A Chechen fatally shot while being questioned by the FBI about his ties to one of the accused Boston Marathon bombing suspects was "a good boy" whose killing was "unjustified," the man's father and his attorneys said on Tuesday (August 13).

Abdulbaki Todashev, whose 27-year-old son Ibragim was shot in Florida on May 22 while being interrogated by the FBI and Massachusetts State Police, spoke about his son through an interpreter at a news conference arranged by the two Florida law firms now representing his family.

"My son was a very good boy," Todashev said. "He was a good grandson for his grandparents, he was a good brother, he was a good neighbor, he was a good family member, we loved him very much and he loved us back. "
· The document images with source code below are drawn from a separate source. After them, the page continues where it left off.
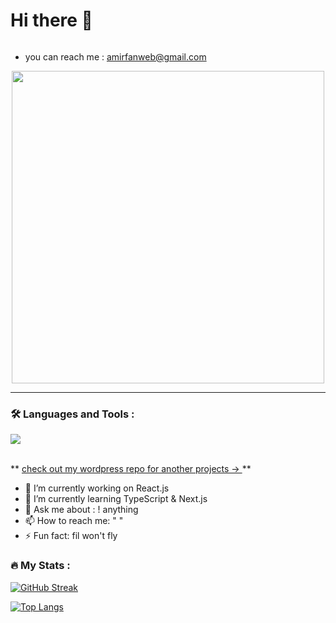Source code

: <div style="display:flex;">
<h1>
Hi there 👋
</h1>
  <img src="https://komarev.com/ghpvc/?username=IsAmirMmd&style=flat-square&color=blue" alt=""/>
</div>

- you can reach me : amirfanweb@gmail.com

</div>
<div id="header" align="center">
  <img src="https://user-images.githubusercontent.com/74038190/225813708-98b745f2-7d22-48cf-9150-083f1b00d6c9.gif" width="500"/>
</div>

---

### :hammer_and_wrench: Languages and Tools :
<div>
  <img src="https://skillicons.dev/icons?i=java,react,next,regex,nodejs,figma,html,css,js,github,git,mysql,wordpress,materialui,mongodb" />
</div>

<br />**
<a href="https://github.com/IsAmirMmd/wordpress-websites" title="wordpress-repo">
   check out my wordpress repo for another projects ->
</a>**<br />
     
- 🔭 I’m currently working on React.js
- 🌱 I’m currently learning TypeScript & Next.js
- 💬 Ask me about : ! anything
- 📫 How to reach me: " "
- ⚡ Fun fact: fil won't fly
### :fire: My Stats :
[![GitHub Streak](http://github-readme-streak-stats.herokuapp.com?user=IsAmirMmd&theme=dark&background=000000)](https://git.io/streak-stats)

[![Top Langs](https://github-readme-stats.vercel.app/api/top-langs/?username=IsAmirMmd&layout=compact&theme=vision-friendly-dark)](https://github.com/anuraghazra/github-readme-stats)
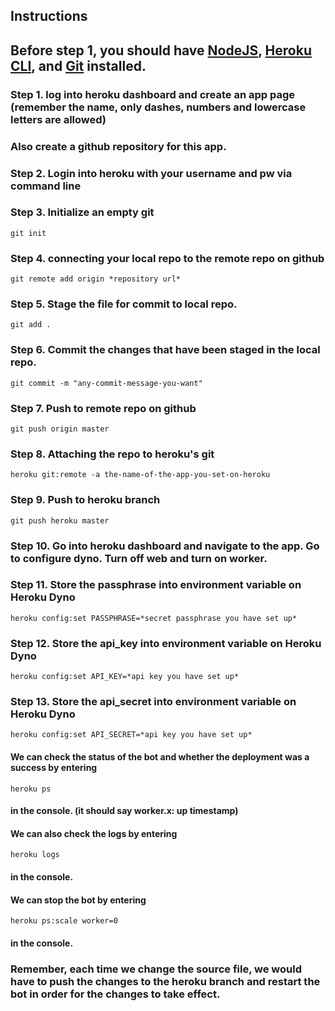 ## Instructions

## Before step 1, you should have [NodeJS](https://nodejs.org/en/), [Heroku CLI](https://devcenter.heroku.com/articles/heroku-cli), and [Git](https://git-scm.com/downloads) installed.

### Step 1. log into heroku dashboard and create an app page (remember the name, only dashes, numbers and lowercase letters are allowed)
### Also create a github repository for this app.

### Step 2. Login into heroku with your username and pw via command line

### Step 3. Initialize an empty git
`git init`

### Step 4. connecting your local repo to the remote repo on github
`git remote add origin *repository url*`

### Step 5. Stage the file for commit to local repo.
`git add .`

### Step 6. Commit the changes that have been staged in the local repo.
`git commit -m "any-commit-message-you-want"`

### Step 7. Push to remote repo on github
`git push origin master`

### Step 8. Attaching the repo to heroku's git
`heroku git:remote -a the-name-of-the-app-you-set-on-heroku`

### Step 9. Push to heroku branch
`git push heroku master`

### Step 10. Go into heroku dashboard and navigate to the app. Go to configure dyno. Turn off web and turn on worker.

### Step 11. Store the passphrase into environment variable on Heroku Dyno 
`heroku config:set PASSPHRASE=*secret passphrase you have set up*`

### Step 12. Store the api_key into environment variable on Heroku Dyno 
`heroku config:set API_KEY=*api key you have set up*`

### Step 13. Store the api_secret into environment variable on Heroku Dyno 
`heroku config:set API_SECRET=*api key you have set up*`

#### We can check the status of the bot and whether the deployment was a success by entering 
`heroku ps` 
#### in the console. (it should say worker.x: up timestamp)

#### We can also check the logs by entering 
`heroku logs` 
#### in the console.

#### We can stop the bot by entering
`heroku ps:scale worker=0`
#### in the console.

### Remember, each time we change the source file, we would have to push the changes to the heroku branch and restart the bot in order for the changes to take effect.

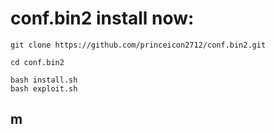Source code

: # conf.bin2 install now:


    git clone https://github.com/princeicon2712/conf.bin2.git

    cd conf.bin2

    bash install.sh
    bash exploit.sh
   
## m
He said his only hope was justice for his son.

The elder Todashev recently arrived in the United States from Russia to retain the lawyers now looking into possible civil action against the FBI. His son's death stemmed from a probe into the Boston Marathon bombing on April 15, which killed three people and injured more than 260.

Ibragim Todashev, who trained as a mixed martial arts fighter, was an acquaintance of Marathon bombing suspect Tamerlan Tsarnaev and worked out at the same gym used by Tsarnaev in Boston before moving to Florida, according to attorney Eric Ludin.
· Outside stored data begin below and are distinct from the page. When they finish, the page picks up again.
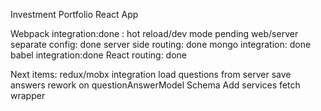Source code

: Investment Portfolio React App

Webpack integration:done : hot reload/dev mode pending
web/server separate config: done
server side routing: done
mongo integration: done
babel integration:done
React routing: done


Next items:
redux/mobx integration
load questions from server
save answers
rework on questionAnswerModel Schema
Add services
fetch wrapper
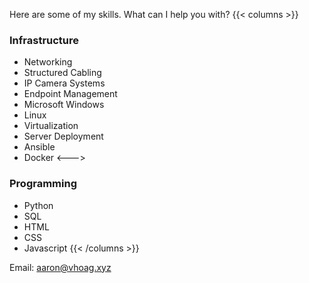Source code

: Here are some of my skills. What can I help you with?
{{< columns >}}
### Infrastructure
- Networking
- Structured Cabling
- IP Camera Systems
- Endpoint Management 
- Microsoft Windows
- Linux
- Virtualization
- Server Deployment
- Ansible
- Docker
<--->
### Programming
- Python
- SQL
- HTML
- CSS
- Javascript
{{< /columns >}}

Email: [aaron@vhoag.xyz](mailto:aaron@vhoag.xyz)
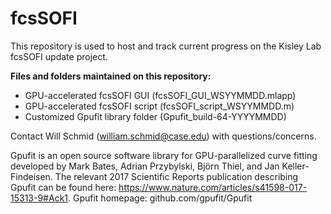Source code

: # fcsSOFI

This repository is used to host and track current progress on the Kisley Lab fcsSOFI update project. 

**Files and folders maintained on this repository:**
* GPU-accelerated fcsSOFI GUI (fcsSOFI_GUI_WSYYMMDD.mlapp) 
* GPU-accelerated fcsSOFI script (fcsSOFI_script_WSYYMMDD.m)
* Customized Gpufit library folder (Gpufit_build-64-YYYYMMDD)

Contact Will Schmid (william.schmid@case.edu) with questions/concerns. 

Gpufit is an open source software library for GPU-parallelized curve fitting developed by Mark Bates, Adrian Przybylski, Björn Thiel, and Jan Keller-Findeisen. The relevant 2017 Scientific Reports publication describing Gpufit can be found here: https://www.nature.com/articles/s41598-017-15313-9#Ack1.
Gpufit homepage: github.com/gpufit/Gpufit
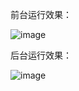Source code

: 前台运行效果：

![image](https://github.com/user-attachments/assets/ae739f84-df5c-4d72-a72a-7bcda9c78e71)

后台运行效果：

![image](https://github.com/user-attachments/assets/cec43ff7-17a2-4d22-9e39-0141644a087a)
The FBI has said Todashev was being questioned at his apartment in Orlando when he suddenly attacked an agent and was shot and killed. His father has openly questioned that account and said his son was unarmed when he was shot seven times.

He has also dismissed U.S. media reports following his son's death suggesting his son may have grabbed a kitchen knife or tried to wrest a gun from an agent as "absurd," saying there was no reason trained officers could not subdue a lone young man without killing him.